Pituitary R2 is also not universally performed. It is a relatively easy and fast measurement to obtain (4 minutes). Post-processing is also more straightforward than for the liver, making it easy for most radiology departments to perform adequately. However, the iron overload field is evolving so rapidly that a clinical niche for pituitary R2 assessments has not been firmly established. However, as more experimental data and clinical experience accumulate, pituitary R2 measurements are likely to increase in importance, especially in sickle cell disease and survivors of pediatric malignancy.

Summary

Serum ferritin and transferrin saturation remain valuable in tracking the therapeutic response to iron removal therapies.
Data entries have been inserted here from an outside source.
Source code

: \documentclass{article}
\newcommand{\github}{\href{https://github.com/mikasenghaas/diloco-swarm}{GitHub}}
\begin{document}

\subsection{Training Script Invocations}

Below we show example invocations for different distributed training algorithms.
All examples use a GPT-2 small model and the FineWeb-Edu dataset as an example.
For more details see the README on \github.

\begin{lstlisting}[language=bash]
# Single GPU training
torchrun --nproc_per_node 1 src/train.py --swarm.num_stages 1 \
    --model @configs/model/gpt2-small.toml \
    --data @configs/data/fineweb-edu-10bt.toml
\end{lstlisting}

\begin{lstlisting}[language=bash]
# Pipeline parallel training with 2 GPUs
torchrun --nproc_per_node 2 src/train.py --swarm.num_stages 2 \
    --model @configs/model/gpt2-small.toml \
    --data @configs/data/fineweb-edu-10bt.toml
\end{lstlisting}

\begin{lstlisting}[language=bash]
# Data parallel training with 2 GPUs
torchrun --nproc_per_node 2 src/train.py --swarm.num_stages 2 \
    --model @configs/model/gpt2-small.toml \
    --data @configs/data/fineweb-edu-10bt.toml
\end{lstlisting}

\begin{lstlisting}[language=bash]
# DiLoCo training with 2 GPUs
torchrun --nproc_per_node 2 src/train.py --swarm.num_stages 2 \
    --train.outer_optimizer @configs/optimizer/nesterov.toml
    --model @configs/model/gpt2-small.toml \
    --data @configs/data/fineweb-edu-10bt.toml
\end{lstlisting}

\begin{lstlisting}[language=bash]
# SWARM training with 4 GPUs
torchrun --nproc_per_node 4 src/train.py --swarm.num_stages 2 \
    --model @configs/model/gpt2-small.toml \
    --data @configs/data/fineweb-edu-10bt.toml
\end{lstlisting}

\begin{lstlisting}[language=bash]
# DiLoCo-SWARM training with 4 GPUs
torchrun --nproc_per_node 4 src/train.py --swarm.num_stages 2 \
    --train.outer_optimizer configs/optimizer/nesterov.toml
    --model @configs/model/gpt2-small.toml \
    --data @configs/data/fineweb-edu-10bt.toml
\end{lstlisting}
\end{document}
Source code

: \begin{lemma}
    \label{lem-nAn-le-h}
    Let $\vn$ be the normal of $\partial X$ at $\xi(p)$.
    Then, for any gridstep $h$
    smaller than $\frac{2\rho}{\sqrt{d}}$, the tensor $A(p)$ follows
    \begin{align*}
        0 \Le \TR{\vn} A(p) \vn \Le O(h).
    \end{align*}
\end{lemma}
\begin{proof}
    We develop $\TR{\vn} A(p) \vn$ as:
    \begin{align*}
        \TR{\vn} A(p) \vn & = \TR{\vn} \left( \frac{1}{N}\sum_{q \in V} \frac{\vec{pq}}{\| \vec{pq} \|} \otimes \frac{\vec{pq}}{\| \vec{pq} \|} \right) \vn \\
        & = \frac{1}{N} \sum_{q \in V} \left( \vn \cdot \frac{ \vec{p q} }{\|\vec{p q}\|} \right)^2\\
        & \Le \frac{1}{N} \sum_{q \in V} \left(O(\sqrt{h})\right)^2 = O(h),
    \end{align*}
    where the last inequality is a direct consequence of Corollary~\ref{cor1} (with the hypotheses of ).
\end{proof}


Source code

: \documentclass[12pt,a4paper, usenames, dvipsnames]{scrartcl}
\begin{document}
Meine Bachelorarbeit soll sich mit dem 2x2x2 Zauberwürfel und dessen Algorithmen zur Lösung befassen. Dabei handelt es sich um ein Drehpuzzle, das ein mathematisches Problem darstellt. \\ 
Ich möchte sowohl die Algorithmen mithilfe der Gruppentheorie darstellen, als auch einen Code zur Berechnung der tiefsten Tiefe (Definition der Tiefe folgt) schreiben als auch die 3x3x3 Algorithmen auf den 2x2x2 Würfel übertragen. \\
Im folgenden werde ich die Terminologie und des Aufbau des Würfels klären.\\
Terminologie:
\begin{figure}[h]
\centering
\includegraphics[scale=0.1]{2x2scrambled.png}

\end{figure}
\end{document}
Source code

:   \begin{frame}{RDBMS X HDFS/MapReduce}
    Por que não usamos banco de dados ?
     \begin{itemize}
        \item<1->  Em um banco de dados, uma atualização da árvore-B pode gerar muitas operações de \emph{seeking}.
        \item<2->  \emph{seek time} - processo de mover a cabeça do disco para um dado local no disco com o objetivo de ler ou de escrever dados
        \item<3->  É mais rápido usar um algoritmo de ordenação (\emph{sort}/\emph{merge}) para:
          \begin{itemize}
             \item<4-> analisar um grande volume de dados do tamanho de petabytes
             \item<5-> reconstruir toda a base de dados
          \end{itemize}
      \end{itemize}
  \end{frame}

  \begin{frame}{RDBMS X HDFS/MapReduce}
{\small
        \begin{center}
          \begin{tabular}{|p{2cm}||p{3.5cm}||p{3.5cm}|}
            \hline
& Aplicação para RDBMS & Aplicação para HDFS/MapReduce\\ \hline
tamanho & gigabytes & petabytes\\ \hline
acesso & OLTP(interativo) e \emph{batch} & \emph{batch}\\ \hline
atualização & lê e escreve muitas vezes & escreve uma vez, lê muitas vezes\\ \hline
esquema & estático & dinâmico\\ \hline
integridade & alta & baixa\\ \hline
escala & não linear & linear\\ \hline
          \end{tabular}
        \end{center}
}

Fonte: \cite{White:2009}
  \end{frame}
However, these inexpensive techniques have many shortcomings that preclude using them safely as sole monitors for chelator efficacy. MRI has become the de-facto gold standard for tracking iron levels in the body because it is accurate, reproducible, well tolerated by patients and can track iron levels in different organs of the body. The latter characteristic is important because the mechanisms and kinetics of iron uptake and clearance varies across somatic organs. We present our clinical practice as a reference but individual experiences will still be colored by local expertise as the technologies continue to mature and distribute.

• Serum ferritin and transferrin saturation remain valuable in tracking the therapeutic response to iron removal therapies.

• These inexpensive techniques have many shortcomings that preclude using them safely as sole monitors for chelator efficacy.

• MRI has become the de-facto gold standard for tracking iron levels in the body because it is accurate, reproducible, well tolerated by patients and can track iron levels in different organs of the body.

• The latter characteristic is important because the mechanisms and kinetics of iron uptake and clearance varies across somatic organs.

• We present our clinical practice as a reference but individual experiences will still be colored by local expertise as the technologies continue to mature and distribute.